I also suspect there may be some commonality between projects, and listening/enumerating them does help raise cross-project visibility. "Hey, those crazy ironic people did xyz and are getting amazing performance as a result. Did we make the same mistake!?!? Can we follow the same basic pattern?" On Tue, Jun 29, 2021 at 11:28 AM Kendall Nelson <kennelson11@gmail.com> wrote:
OooOOOo I like this idea! Would be super awesome to get a list of all the worst, most painful issues and then fix them :)
-Kendall
On Mon, Jun 28, 2021 at 3:32 PM Julia Kreger <juliaashleykreger@gmail.com> wrote:
On Mon, Jun 28, 2021 at 2:40 PM Jeremy Stanley <fungi@yuggoth.org> wrote:
On 2021-06-28 14:25:12 -0700 (-0700), Kendall Nelson wrote: [...]

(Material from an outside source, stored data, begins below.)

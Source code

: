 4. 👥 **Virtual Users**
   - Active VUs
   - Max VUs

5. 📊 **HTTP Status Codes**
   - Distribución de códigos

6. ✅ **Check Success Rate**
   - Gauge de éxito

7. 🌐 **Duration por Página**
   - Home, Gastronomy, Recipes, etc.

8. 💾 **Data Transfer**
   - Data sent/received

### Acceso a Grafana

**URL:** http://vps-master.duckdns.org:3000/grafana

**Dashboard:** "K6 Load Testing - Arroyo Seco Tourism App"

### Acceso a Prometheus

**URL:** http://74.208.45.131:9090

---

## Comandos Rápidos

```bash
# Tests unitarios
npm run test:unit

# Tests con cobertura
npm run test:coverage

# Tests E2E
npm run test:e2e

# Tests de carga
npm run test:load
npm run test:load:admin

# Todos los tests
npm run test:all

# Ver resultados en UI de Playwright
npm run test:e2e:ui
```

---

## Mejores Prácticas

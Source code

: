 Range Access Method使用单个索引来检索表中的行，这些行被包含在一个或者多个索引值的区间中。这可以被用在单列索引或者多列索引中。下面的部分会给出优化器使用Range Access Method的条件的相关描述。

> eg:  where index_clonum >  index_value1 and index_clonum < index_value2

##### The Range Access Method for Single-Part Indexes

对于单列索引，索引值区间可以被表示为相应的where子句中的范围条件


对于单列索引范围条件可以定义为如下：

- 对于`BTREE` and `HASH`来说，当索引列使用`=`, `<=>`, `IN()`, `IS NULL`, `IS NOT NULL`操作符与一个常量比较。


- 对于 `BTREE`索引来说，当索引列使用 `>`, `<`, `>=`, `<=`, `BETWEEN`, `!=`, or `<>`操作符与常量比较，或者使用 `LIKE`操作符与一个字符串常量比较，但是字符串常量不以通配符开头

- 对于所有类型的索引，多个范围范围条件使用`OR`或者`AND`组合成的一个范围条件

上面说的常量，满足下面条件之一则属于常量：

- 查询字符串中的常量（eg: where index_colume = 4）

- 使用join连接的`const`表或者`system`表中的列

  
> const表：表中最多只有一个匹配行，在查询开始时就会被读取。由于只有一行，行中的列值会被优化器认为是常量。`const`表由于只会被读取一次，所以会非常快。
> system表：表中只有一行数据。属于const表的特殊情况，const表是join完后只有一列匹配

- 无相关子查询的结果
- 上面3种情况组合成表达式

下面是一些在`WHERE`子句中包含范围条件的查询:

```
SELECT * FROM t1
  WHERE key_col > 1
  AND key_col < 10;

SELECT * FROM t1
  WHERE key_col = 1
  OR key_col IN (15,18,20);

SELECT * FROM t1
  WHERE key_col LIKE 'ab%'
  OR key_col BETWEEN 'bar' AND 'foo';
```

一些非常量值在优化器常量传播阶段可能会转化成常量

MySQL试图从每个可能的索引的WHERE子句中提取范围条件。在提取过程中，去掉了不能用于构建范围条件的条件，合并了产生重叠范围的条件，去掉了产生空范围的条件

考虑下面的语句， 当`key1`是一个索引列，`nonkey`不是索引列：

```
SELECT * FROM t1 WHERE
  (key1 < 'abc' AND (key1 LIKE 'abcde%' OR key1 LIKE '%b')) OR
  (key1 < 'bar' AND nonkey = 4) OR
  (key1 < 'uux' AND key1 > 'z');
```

the next release (Y release).
You gave me a scare, but... *phew* that's the release after next. We haven't released Xena yet!
It looks like we only have one goal suggested so far (which is fine; we can only have one goal) [...]
Can we only have one goal? Or can we have only one goal? I assume you mean the latter, but they're definitely different things. -- Jeremy Stanley
I have a crazy idea!
What if instead of a common singular goal to uniformly raise the bar across projects, we have each project work on their *most* painful operator perceived performance or experience issue and attempt to try and eliminate the issue or perception? And where cross-project integrations are involved, other projects could put review priority on helping get fixes or improvements pushed forward to address such operator experiences.
Such an effort would take a dramatically different appearance by project, and would really require each project to identify a known issue, and then to report it back along with the gain they yielded from the effort. Of course, to get there, projects would also have to ensure that they could somehow measure the impact of their changes to remedy such an issue.